▸ ABOUT THIS EXERCISE
Your output should be the lines from the one that contains "我最喜欢的那个房地产开发公司" to the end of the listing, transcribed exactly. Include nothing else.

▸ WORKING DATA
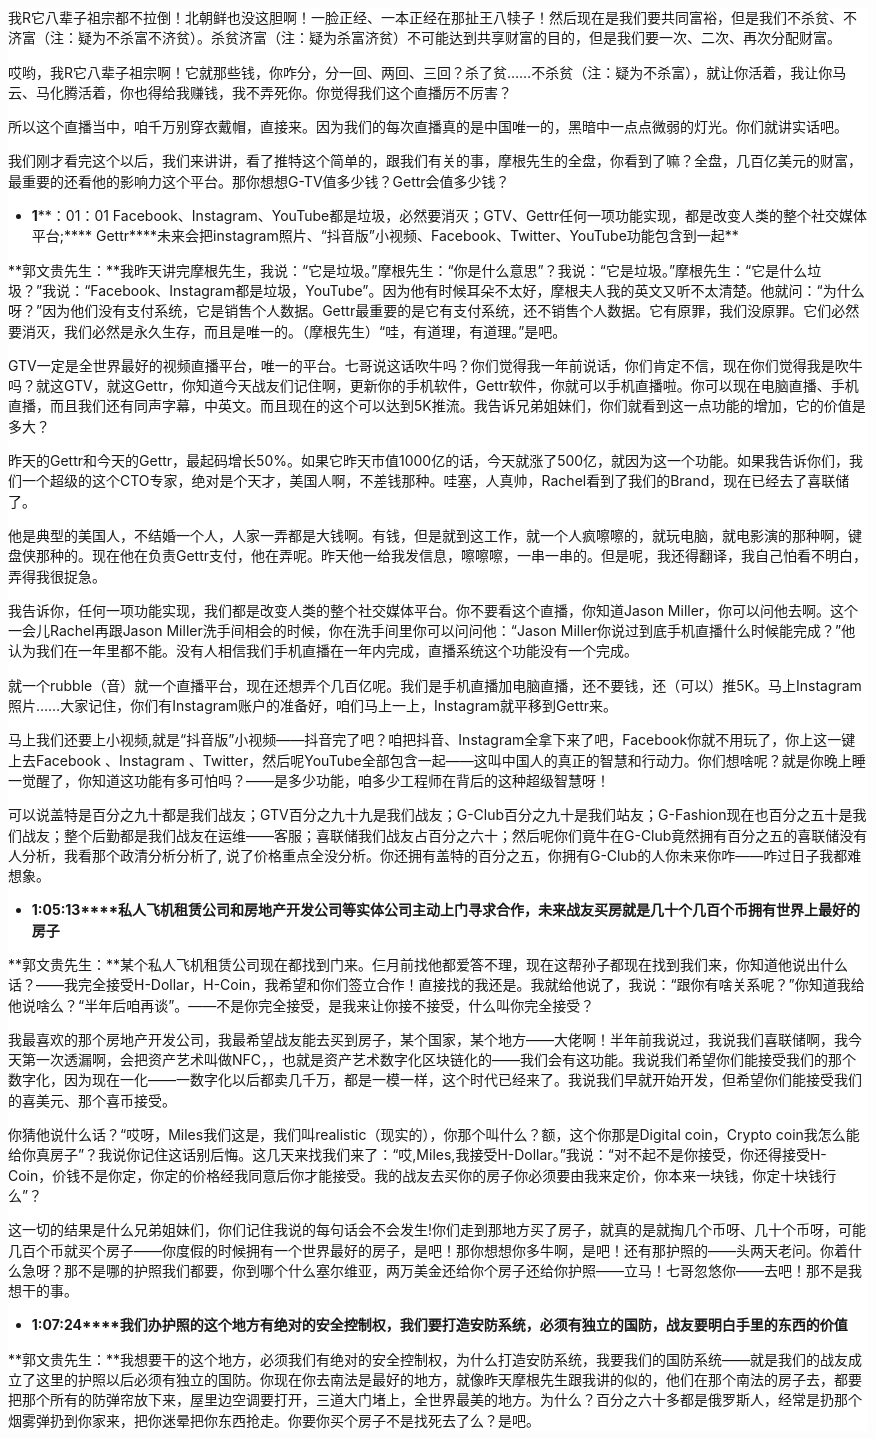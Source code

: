 我R它八辈子祖宗都不拉倒！北朝鲜也没这胆啊！一脸正经、一本正经在那扯王八犊子！然后现在是我们要共同富裕，但是我们不杀贫、不济富（注：疑为不杀富不济贫）。杀贫济富（注：疑为杀富济贫）不可能达到共享财富的目的，但是我们要一次、二次、再次分配财富。

哎哟，我R它八辈子祖宗啊！它就那些钱，你咋分，分一回、两回、三回？杀了贫……不杀贫（注：疑为不杀富），就让你活着，我让你马云、马化腾活着，你也得给我赚钱，我不弄死你。你觉得我们这个直播厉不厉害？

所以这个直播当中，咱千万别穿衣戴帽，直接来。因为我们的每次直播真的是中国唯一的，黑暗中一点点微弱的灯光。你们就讲实话吧。

我们刚才看完这个以后，我们来讲讲，看了推特这个简单的，跟我们有关的事，摩根先生的全盘，你看到了嘛？全盘，几百亿美元的财富，最重要的还看他的影响力这个平台。那你想想G-TV值多少钱？Gettr会值多少钱？

- **1****：01：01 Facebook、Instagram、YouTube都是垃圾，必然要消灭；GTV、Gettr任何一项功能实现，都是改变人类的整个社交媒体平台;**** Gettr****未来会把instagram照片、“抖音版”小视频、Facebook、Twitter、YouTube功能包含到一起**


**郭文贵先生：**我昨天讲完摩根先生，我说：“它是垃圾。”摩根先生：“你是什么意思”？我说：“它是垃圾。”摩根先生：“它是什么垃圾？”我说：“Facebook、Instagram都是垃圾，YouTube”。因为他有时候耳朵不太好，摩根夫人我的英文又听不太清楚。他就问：“为什么呀？”因为他们没有支付系统，它是销售个人数据。Gettr最重要的是它有支付系统，还不销售个人数据。它有原罪，我们没原罪。它们必然要消灭，我们必然是永久生存，而且是唯一的。（摩根先生）“哇，有道理，有道理。”是吧。

GTV一定是全世界最好的视频直播平台，唯一的平台。七哥说这话吹牛吗？你们觉得我一年前说话，你们肯定不信，现在你们觉得我是吹牛吗？就这GTV，就这Gettr，你知道今天战友们记住啊，更新你的手机软件，Gettr软件，你就可以手机直播啦。你可以现在电脑直播、手机直播，而且我们还有同声字幕，中英文。而且现在的这个可以达到5K推流。我告诉兄弟姐妹们，你们就看到这一点功能的增加，它的价值是多大？

昨天的Gettr和今天的Gettr，最起码增长50%。如果它昨天市值1000亿的话，今天就涨了500亿，就因为这一个功能。如果我告诉你们，我们一个超级的这个CTO专家，绝对是个天才，美国人啊，不差钱那种。哇塞，人真帅，Rachel看到了我们的Brand，现在已经去了喜联储了。

他是典型的美国人，不结婚一个人，人家一弄都是大钱啊。有钱，但是就到这工作，就一个人疯嚓嚓的，就玩电脑，就电影演的那种啊，键盘侠那种的。现在他在负责Gettr支付，他在弄呢。昨天他一给我发信息，嚓嚓嚓，一串一串的。但是呢，我还得翻译，我自己怕看不明白，弄得我很捉急。

我告诉你，任何一项功能实现，我们都是改变人类的整个社交媒体平台。你不要看这个直播，你知道Jason Miller，你可以问他去啊。这个一会儿Rachel再跟Jason Miller洗手间相会的时候，你在洗手间里你可以问问他：“Jason Miller你说过到底手机直播什么时候能完成？”他认为我们在一年里都不能。没有人相信我们手机直播在一年内完成，直播系统这个功能没有一个完成。

就一个rubble（音）就一个直播平台，现在还想弄个几百亿呢。我们是手机直播加电脑直播，还不要钱，还（可以）推5K。马上Instagram照片……大家记住，你们有Instagram账户的准备好，咱们马上一上，Instagram就平移到Gettr来。

马上我们还要上小视频,就是“抖音版”小视频——抖音完了吧？咱把抖音、Instagram全拿下来了吧，Facebook你就不用玩了，你上这一键上去Facebook 、Instagram 、Twitter，然后呢YouTube全部包含一起——这叫中国人的真正的智慧和行动力。你们想啥呢？就是你晚上睡一觉醒了，你知道这功能有多可怕吗？——是多少功能，咱多少工程师在背后的这种超级智慧呀！

可以说盖特是百分之九十都是我们战友；GTV百分之九十九是我们战友；G-Club百分之九十是我们站友；G-Fashion现在也百分之五十是我们战友；整个后勤都是我们战友在运维——客服；喜联储我们战友占百分之六十；然后呢你们竟牛在G-Club竟然拥有百分之五的喜联储没有人分析，我看那个政清分析分析了, 说了价格重点全没分析。你还拥有盖特的百分之五，你拥有G-Club的人你未来你咋——咋过日子我都难想象。

- **1:05:13****私人飞机租赁公司和房地产开发公司等实体公司主动上门寻求合作，未来战友买房就是几十个几百个币拥有世界上最好的房子**


**郭文贵先生：**某个私人飞机租赁公司现在都找到门来。仨月前找他都爱答不理，现在这帮孙子都现在找到我们来，你知道他说出什么话？——我完全接受H-Dollar，H-Coin，我希望和你们签立合作！直接找的我还是。我就给他说了，我说：“跟你有啥关系呢？”你知道我给他说啥么？“半年后咱再谈”。——不是你完全接受，是我来让你接不接受，什么叫你完全接受？

我最喜欢的那个房地产开发公司，我最希望战友能去买到房子，某个国家，某个地方——大佬啊！半年前我说过，我说我们喜联储啊，我今天第一次透漏啊，会把资产艺术叫做NFC，，也就是资产艺术数字化区块链化的——我们会有这功能。我说我们希望你们能接受我们的那个数字化，因为现在一化——一数字化以后都卖几千万，都是一模一样，这个时代已经来了。我说我们早就开始开发，但希望你们能接受我们的喜美元、那个喜币接受。

你猜他说什么话？“哎呀，Miles我们这是，我们叫realistic（现实的），你那个叫什么？额，这个你那是Digital coin，Crypto coin我怎么能给你真房子”？我说你记住这话别后悔。这几天来找我们来了：“哎,Miles,我接受H-Dollar。”我说：“对不起不是你接受，你还得接受H-Coin，价钱不是你定，你定的价格经我同意后你才能接受。我的战友去买你的房子你必须要由我来定价，你本来一块钱，你定十块钱行么”？

这一切的结果是什么兄弟姐妹们，你们记住我说的每句话会不会发生!你们走到那地方买了房子，就真的是就掏几个币呀、几十个币呀，可能几百个币就买个房子——你度假的时候拥有一个世界最好的房子，是吧！那你想想你多牛啊，是吧！还有那护照的——头两天老问。你着什么急呀？那不是哪的护照我们都要，你到哪个什么塞尔维亚，两万美金还给你个房子还给你护照——立马！七哥忽悠你——去吧！那不是我想干的事。

- **1:07:24****我们办护照的这个地方有绝对的安全控制权，我们要打造安防系统，必须有独立的国防，战友要明白手里的东西的价值**


**郭文贵先生：**我想要干的这个地方，必须我们有绝对的安全控制权，为什么打造安防系统，我要我们的国防系统——就是我们的战友成立了这里的护照以后必须有独立的国防。你现在你去南法是最好的地方，就像昨天摩根先生跟我讲的似的，他们在那个南法的房子去，都要把那个所有的防弹帘放下来，屋里边空调要打开，三道大门堵上，全世界最美的地方。为什么？百分之六十多都是俄罗斯人，经常是扔那个烟雾弹扔到你家来，把你迷晕把你东西抢走。你要你买个房子不是找死去了么？是吧。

▸ RESULT BELOW
我最喜欢的那个房地产开发公司，我最希望战友能去买到房子，某个国家，某个地方——大佬啊！半年前我说过，我说我们喜联储啊，我今天第一次透漏啊，会把资产艺术叫做NFC，，也就是资产艺术数字化区块链化的——我们会有这功能。我说我们希望你们能接受我们的那个数字化，因为现在一化——一数字化以后都卖几千万，都是一模一样，这个时代已经来了。我说我们早就开始开发，但希望你们能接受我们的喜美元、那个喜币接受。

你猜他说什么话？“哎呀，Miles我们这是，我们叫realistic（现实的），你那个叫什么？额，这个你那是Digital coin，Crypto coin我怎么能给你真房子”？我说你记住这话别后悔。这几天来找我们来了：“哎,Miles,我接受H-Dollar。”我说：“对不起不是你接受，你还得接受H-Coin，价钱不是你定，你定的价格经我同意后你才能接受。我的战友去买你的房子你必须要由我来定价，你本来一块钱，你定十块钱行么”？

这一切的结果是什么兄弟姐妹们，你们记住我说的每句话会不会发生!你们走到那地方买了房子，就真的是就掏几个币呀、几十个币呀，可能几百个币就买个房子——你度假的时候拥有一个世界最好的房子，是吧！那你想想你多牛啊，是吧！还有那护照的——头两天老问。你着什么急呀？那不是哪的护照我们都要，你到哪个什么塞尔维亚，两万美金还给你个房子还给你护照——立马！七哥忽悠你——去吧！那不是我想干的事。

- **1:07:24****我们办护照的这个地方有绝对的安全控制权，我们要打造安防系统，必须有独立的国防，战友要明白手里的东西的价值**


**郭文贵先生：**我想要干的这个地方，必须我们有绝对的安全控制权，为什么打造安防系统，我要我们的国防系统——就是我们的战友成立了这里的护照以后必须有独立的国防。你现在你去南法是最好的地方，就像昨天摩根先生跟我讲的似的，他们在那个南法的房子去，都要把那个所有的防弹帘放下来，屋里边空调要打开，三道大门堵上，全世界最美的地方。为什么？百分之六十多都是俄罗斯人，经常是扔那个烟雾弹扔到你家来，把你迷晕把你东西抢走。你要你买个房子不是找死去了么？是吧。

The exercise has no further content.